What exactly is Generation X? Over the years, social scientists have developed the habit of giving fancy names to the generations of the 20th century. Dating of a particular generation depends on all the different political and cultural aspects of the period that influenced the upbringing of members of that generation. While baby boomers (those born in the period of mid 40’s late 50’s) were the most active buying force until just a few years ago, most of them have entered or are just about to enter retirement. At the same time, the children of baby boomers named as Generation X, now in their 30’s or 40’s, have finally got the financial ability to purchase recreational property at almost any price.

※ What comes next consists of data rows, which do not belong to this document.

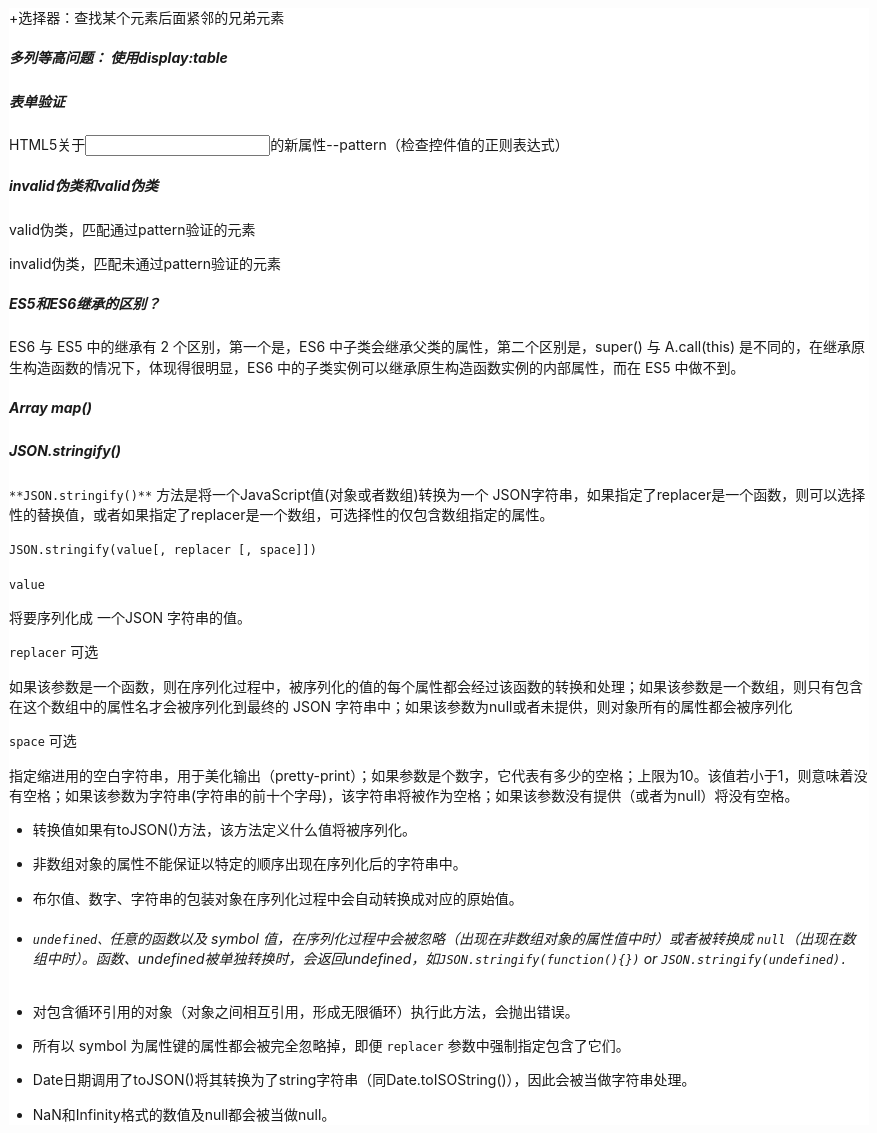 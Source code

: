 +选择器：查找某个元素后面紧邻的兄弟元素

##### 多列等高问题： 使用display:table

##### 表单验证

HTML5关于<input>的新属性--pattern（检查控件值的正则表达式）

##### invalid伪类和valid伪类

valid伪类，匹配通过pattern验证的元素

invalid伪类，匹配未通过pattern验证的元素

##### ES5和ES6继承的区别？

ES6 与 ES5 中的继承有 2 个区别，第一个是，ES6 中子类会继承父类的属性，第二个区别是，super() 与 A.call(this) 是不同的，在继承原生构造函数的情况下，体现得很明显，ES6 中的子类实例可以继承原生构造函数实例的内部属性，而在 ES5 中做不到。

##### Array map()

##### JSON.stringify()

`**JSON.stringify()**` 方法是将一个JavaScript值(对象或者数组)转换为一个 JSON字符串，如果指定了replacer是一个函数，则可以选择性的替换值，或者如果指定了replacer是一个数组，可选择性的仅包含数组指定的属性。

```
JSON.stringify(value[, replacer [, space]])
```

```
value
```

将要序列化成 一个JSON 字符串的值。

`replacer` 可选

如果该参数是一个函数，则在序列化过程中，被序列化的值的每个属性都会经过该函数的转换和处理；如果该参数是一个数组，则只有包含在这个数组中的属性名才会被序列化到最终的 JSON 字符串中；如果该参数为null或者未提供，则对象所有的属性都会被序列化

`space` 可选

指定缩进用的空白字符串，用于美化输出（pretty-print）；如果参数是个数字，它代表有多少的空格；上限为10。该值若小于1，则意味着没有空格；如果该参数为字符串(字符串的前十个字母)，该字符串将被作为空格；如果该参数没有提供（或者为null）将没有空格。

- 转换值如果有toJSON()方法，该方法定义什么值将被序列化。

- 非数组对象的属性不能保证以特定的顺序出现在序列化后的字符串中。

- 布尔值、数字、字符串的包装对象在序列化过程中会自动转换成对应的原始值。

- ###### `undefined、`任意的函数以及 symbol 值，在序列化过程中会被忽略（出现在非数组对象的属性值中时）或者被转换成 `null`（出现在数组中时）。函数、undefined被单独转换时，会返回undefined，如`JSON.stringify(function(){})` or `JSON.stringify(undefined).`

- 对包含循环引用的对象（对象之间相互引用，形成无限循环）执行此方法，会抛出错误。

- 所有以 symbol 为属性键的属性都会被完全忽略掉，即便 `replacer` 参数中强制指定包含了它们。

- Date日期调用了toJSON()将其转换为了string字符串（同Date.toISOString()），因此会被当做字符串处理。

- NaN和Infinity格式的数值及null都会被当做null。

The change is especially noticeable when you compare the first half of 2009 results to the 2008 results. 74 percent of markets surveyed this year reported a trend towards thirty-something buyers purchasing a wide selection of recreational property products ranging from waterfront cottages to resort condos. This compares with just 40 percent in 2008. It is true that two-thirds of the recreational property markets surveyed showed a decline in the number of units sold in the first 4 months of 2009. However, many major centers are now reporting an increase in buyer activity since the cottage season began.
Highlights of the report:
- Supply is adequate in most markets, but heated activity in the lower-end has resulted in tight inventory levels for entry-level product in 18 per cent of markets including: Bancroft, Combermere, Honey Harbour/Port Severn, West Kawarthas, Orillia, Flesherton, North Saskatchewan, and Salt Spring Island.

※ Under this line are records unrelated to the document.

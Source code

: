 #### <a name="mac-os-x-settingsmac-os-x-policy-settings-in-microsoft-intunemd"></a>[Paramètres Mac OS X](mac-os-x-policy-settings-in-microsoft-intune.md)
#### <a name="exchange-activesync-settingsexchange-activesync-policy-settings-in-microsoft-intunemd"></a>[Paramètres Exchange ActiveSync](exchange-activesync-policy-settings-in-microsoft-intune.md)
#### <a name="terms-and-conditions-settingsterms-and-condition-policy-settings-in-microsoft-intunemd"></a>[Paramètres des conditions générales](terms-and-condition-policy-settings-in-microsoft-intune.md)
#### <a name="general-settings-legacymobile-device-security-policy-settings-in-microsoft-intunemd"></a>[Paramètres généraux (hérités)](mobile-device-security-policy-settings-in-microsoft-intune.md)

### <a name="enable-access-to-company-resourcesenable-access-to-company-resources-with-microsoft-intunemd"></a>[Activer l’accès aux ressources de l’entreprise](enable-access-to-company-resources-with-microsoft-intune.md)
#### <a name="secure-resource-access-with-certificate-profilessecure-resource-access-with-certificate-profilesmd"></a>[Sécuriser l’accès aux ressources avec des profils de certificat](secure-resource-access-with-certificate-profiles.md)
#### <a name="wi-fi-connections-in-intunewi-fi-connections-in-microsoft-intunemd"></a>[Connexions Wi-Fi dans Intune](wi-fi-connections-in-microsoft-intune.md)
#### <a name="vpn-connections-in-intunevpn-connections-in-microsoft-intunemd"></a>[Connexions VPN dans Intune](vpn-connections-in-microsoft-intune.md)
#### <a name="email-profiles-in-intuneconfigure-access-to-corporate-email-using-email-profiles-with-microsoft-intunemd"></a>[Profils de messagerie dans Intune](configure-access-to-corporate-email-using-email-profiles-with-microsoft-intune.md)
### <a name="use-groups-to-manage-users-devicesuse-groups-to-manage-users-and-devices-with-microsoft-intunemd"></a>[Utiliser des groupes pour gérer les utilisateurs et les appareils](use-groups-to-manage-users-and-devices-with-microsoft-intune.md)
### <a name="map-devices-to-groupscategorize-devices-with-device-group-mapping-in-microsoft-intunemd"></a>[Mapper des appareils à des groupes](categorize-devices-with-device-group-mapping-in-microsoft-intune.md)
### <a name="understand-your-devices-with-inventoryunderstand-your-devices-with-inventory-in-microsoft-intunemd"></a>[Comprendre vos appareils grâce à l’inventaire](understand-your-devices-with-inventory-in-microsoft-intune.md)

- Older cottage owners, many who own their properties outright, are selling to younger purchasers with families.
- Some American cottage owners in Canada are taking advantage of the stronger dollar to cash out of the market.

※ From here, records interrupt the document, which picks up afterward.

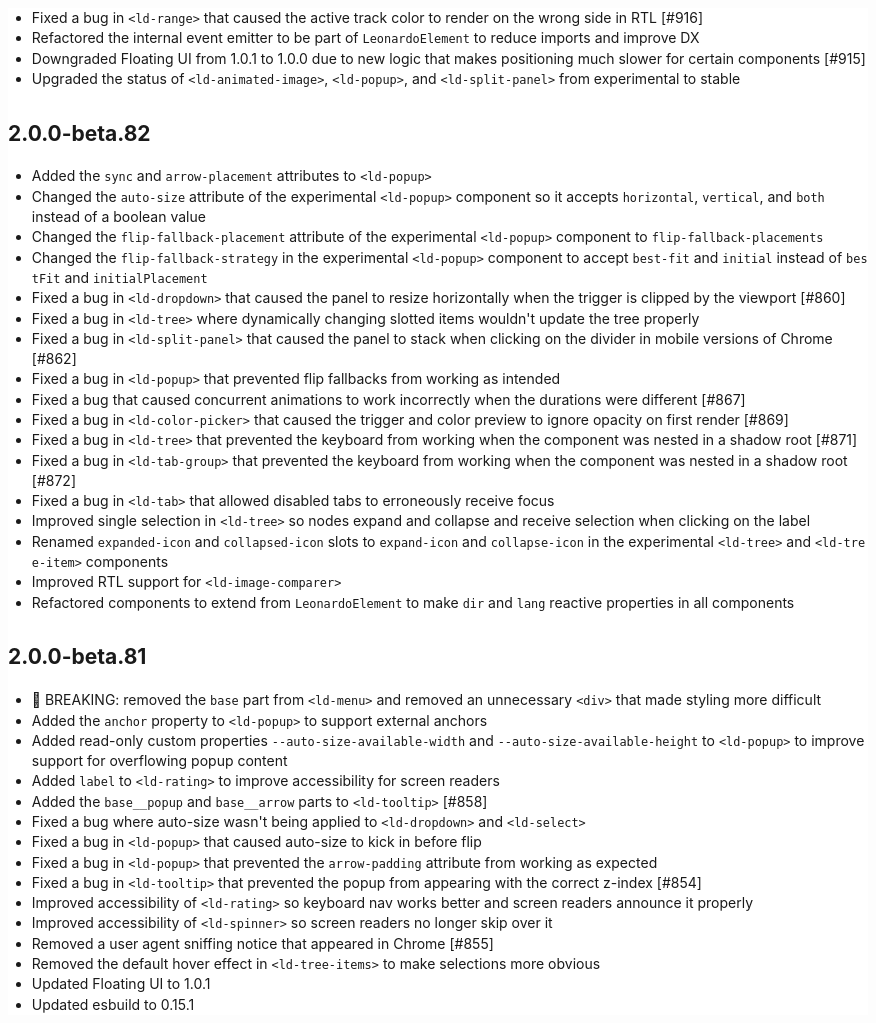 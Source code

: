 - Fixed a bug in `<ld-range>` that caused the active track color to render on the wrong side in RTL [#916]
- Refactored the internal event emitter to be part of `LeonardoElement` to reduce imports and improve DX
- Downgraded Floating UI from 1.0.1 to 1.0.0 due to new logic that makes positioning much slower for certain components [#915]
- Upgraded the status of `<ld-animated-image>`, `<ld-popup>`, and `<ld-split-panel>` from experimental to stable

## 2.0.0-beta.82

- Added the `sync` and `arrow-placement` attributes to `<ld-popup>`
- Changed the `auto-size` attribute of the experimental `<ld-popup>` component so it accepts `horizontal`, `vertical`, and `both` instead of a boolean value
- Changed the `flip-fallback-placement` attribute of the experimental `<ld-popup>` component to `flip-fallback-placements`
- Changed the `flip-fallback-strategy` in the experimental `<ld-popup>` component to accept `best-fit` and `initial` instead of `bestFit` and `initialPlacement`
- Fixed a bug in `<ld-dropdown>` that caused the panel to resize horizontally when the trigger is clipped by the viewport [#860]
- Fixed a bug in `<ld-tree>` where dynamically changing slotted items wouldn't update the tree properly
- Fixed a bug in `<ld-split-panel>` that caused the panel to stack when clicking on the divider in mobile versions of Chrome [#862]
- Fixed a bug in `<ld-popup>` that prevented flip fallbacks from working as intended
- Fixed a bug that caused concurrent animations to work incorrectly when the durations were different [#867]
- Fixed a bug in `<ld-color-picker>` that caused the trigger and color preview to ignore opacity on first render [#869]
- Fixed a bug in `<ld-tree>` that prevented the keyboard from working when the component was nested in a shadow root [#871]
- Fixed a bug in `<ld-tab-group>` that prevented the keyboard from working when the component was nested in a shadow root [#872]
- Fixed a bug in `<ld-tab>` that allowed disabled tabs to erroneously receive focus
- Improved single selection in `<ld-tree>` so nodes expand and collapse and receive selection when clicking on the label
- Renamed `expanded-icon` and `collapsed-icon` slots to `expand-icon` and `collapse-icon` in the experimental `<ld-tree>` and `<ld-tree-item>` components
- Improved RTL support for `<ld-image-comparer>`
- Refactored components to extend from `LeonardoElement` to make `dir` and `lang` reactive properties in all components

## 2.0.0-beta.81

- 🚨 BREAKING: removed the `base` part from `<ld-menu>` and removed an unnecessary `<div>` that made styling more difficult
- Added the `anchor` property to `<ld-popup>` to support external anchors
- Added read-only custom properties `--auto-size-available-width` and `--auto-size-available-height` to `<ld-popup>` to improve support for overflowing popup content
- Added `label` to `<ld-rating>` to improve accessibility for screen readers
- Added the `base__popup` and `base__arrow` parts to `<ld-tooltip>` [#858]
- Fixed a bug where auto-size wasn't being applied to `<ld-dropdown>` and `<ld-select>`
- Fixed a bug in `<ld-popup>` that caused auto-size to kick in before flip
- Fixed a bug in `<ld-popup>` that prevented the `arrow-padding` attribute from working as expected
- Fixed a bug in `<ld-tooltip>` that prevented the popup from appearing with the correct z-index [#854]
- Improved accessibility of `<ld-rating>` so keyboard nav works better and screen readers announce it properly
- Improved accessibility of `<ld-spinner>` so screen readers no longer skip over it
- Removed a user agent sniffing notice that appeared in Chrome [#855]
- Removed the default hover effect in `<ld-tree-items>` to make selections more obvious
- Updated Floating UI to 1.0.1
- Updated esbuild to 0.15.1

- American purchasers have largely fallen off the radar, with some exceptions: Lake Winnipeg, Shediac Bay, and Sault Ste. Marie.
- Pent-up demand is a factor in the marketplace, as those purchasers who had intended on buying recreational properties in the latter half of 2008 deferred their purchases to 2009.
- Older Canadians continue to seek secondary homes in warmer parts of the U.S such as Florida, Arizona, California, and Nevada.
- Generation X purchasers are prepared to spend their hard-earned dollars on recreational properties, but at the end of the day, they want to know that they’ve negotiated the best deal possible.
- The upper-end has somewhat softened in markets across the country.
Although Generation X was pushed back on the recreational property market during the last years, it was waiting patiently for their chance. And it finally came this year, when overall real estate market drop was like start signal for them to rush for the recreational property. In BC, some recreational properties’ starting price dropped by more than 10% (Vancouver Island, Gulf Islands…).
They want it and they can pay for it – Generation X will be the key player on the recreational property market in Canada for some years.